Bayesian Unmeasured Confounding Model

For the statistical model, we denote the continuous or discrete response \(Y\), the binary main exposure variable \(X\), the vector of \(p\) other perfectly observed covariates \(\boldsymbol{C}\), and the unmeasured confounder(s) relating to both \(Y\) and \(X\) \(U\). In the event of more unmeasured covariates, we denote them \(U_{1}\), \(U_{2}\), and so forth; these unmeasured confounders can be either binary or normally distributed.

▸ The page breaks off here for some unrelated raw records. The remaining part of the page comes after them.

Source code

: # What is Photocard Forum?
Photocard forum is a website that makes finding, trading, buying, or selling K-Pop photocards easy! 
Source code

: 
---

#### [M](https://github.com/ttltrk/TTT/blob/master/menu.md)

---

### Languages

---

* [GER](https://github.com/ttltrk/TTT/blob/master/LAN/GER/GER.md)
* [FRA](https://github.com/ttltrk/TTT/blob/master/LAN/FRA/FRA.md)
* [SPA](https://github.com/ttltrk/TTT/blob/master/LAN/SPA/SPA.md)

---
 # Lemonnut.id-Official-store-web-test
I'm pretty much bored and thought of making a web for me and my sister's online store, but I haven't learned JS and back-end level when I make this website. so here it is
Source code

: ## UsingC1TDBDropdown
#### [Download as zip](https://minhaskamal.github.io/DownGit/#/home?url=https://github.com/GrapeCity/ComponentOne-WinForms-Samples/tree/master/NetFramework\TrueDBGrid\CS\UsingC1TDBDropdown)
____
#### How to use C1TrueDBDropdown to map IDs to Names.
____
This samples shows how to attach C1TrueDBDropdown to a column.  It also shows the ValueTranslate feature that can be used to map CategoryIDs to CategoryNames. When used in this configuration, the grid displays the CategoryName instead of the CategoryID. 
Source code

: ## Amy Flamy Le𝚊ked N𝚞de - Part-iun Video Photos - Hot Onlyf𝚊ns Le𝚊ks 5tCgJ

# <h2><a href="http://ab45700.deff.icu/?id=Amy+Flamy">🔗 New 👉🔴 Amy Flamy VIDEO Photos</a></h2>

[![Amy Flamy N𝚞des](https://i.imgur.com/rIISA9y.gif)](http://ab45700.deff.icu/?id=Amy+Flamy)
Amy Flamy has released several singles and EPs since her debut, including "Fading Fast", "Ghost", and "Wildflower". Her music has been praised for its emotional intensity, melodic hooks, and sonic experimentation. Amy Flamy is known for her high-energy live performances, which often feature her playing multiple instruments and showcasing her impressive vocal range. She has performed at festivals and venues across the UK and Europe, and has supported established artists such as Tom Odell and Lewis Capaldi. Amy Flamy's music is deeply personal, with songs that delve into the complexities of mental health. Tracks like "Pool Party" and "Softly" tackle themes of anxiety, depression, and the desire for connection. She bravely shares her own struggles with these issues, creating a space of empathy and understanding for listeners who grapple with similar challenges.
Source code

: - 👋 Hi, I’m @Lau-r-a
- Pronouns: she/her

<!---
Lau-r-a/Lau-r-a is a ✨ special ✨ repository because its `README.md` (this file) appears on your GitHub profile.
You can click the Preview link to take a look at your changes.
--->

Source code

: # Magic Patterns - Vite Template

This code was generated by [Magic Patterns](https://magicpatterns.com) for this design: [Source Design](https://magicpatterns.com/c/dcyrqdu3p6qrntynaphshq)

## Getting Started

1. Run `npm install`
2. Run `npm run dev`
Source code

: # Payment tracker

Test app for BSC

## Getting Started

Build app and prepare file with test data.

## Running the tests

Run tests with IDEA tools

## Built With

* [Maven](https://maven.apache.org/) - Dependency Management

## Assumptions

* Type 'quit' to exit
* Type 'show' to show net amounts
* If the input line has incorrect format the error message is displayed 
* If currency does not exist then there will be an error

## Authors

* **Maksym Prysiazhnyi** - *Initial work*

In the scenario where there is a single unmeasured confounder, the joint distribution can be factorized as \(f(y, u|x, \boldsymbol{c}) = f(y|x, u, \boldsymbol{c}) f(u|x, \boldsymbol{c})\). For the second unmeasured confounder, the joint distribution can be factorized as \(f(y, u_{1}, u_{2}|x, \boldsymbol{c}) = f(y|x, \boldsymbol{c}, u_{1}, u_{2}) f(u_{1}|x, \boldsymbol{c}, u_{2}) f(u_{2}|x, \boldsymbol{c})\), giving the Bayesian unmeasured confounding model: \[\begin{equation}\label{unmconf-two-unmeasured-confounders} \begin{split} Y|x, \boldsymbol{c}, u_{1}, u_{2} & \ \ \sim \ \ D_{Y}(g_Y^{-1}(\boldsymbol{v}'\boldsymbol{\beta} +\boldsymbol{\lambda}'\boldsymbol{u}), \ \xi_y) \\ U_{1}|x, \boldsymbol{c}, u_{2} & \ \ \sim \ \ D_{U_{1}}(g_{U_1}^{-1}(\boldsymbol{v}'\boldsymbol{\gamma} + \zeta u_{2}), \ \xi_{u_{1}}) \\ U_{2}|x, \boldsymbol{c} & \ \ \sim \ \ D_{U_{2}}(g_{U_2}^{-1}(\boldsymbol{v}'\boldsymbol{\delta}), \ \xi_{u_{2}}), \end{split} \end{equation}\]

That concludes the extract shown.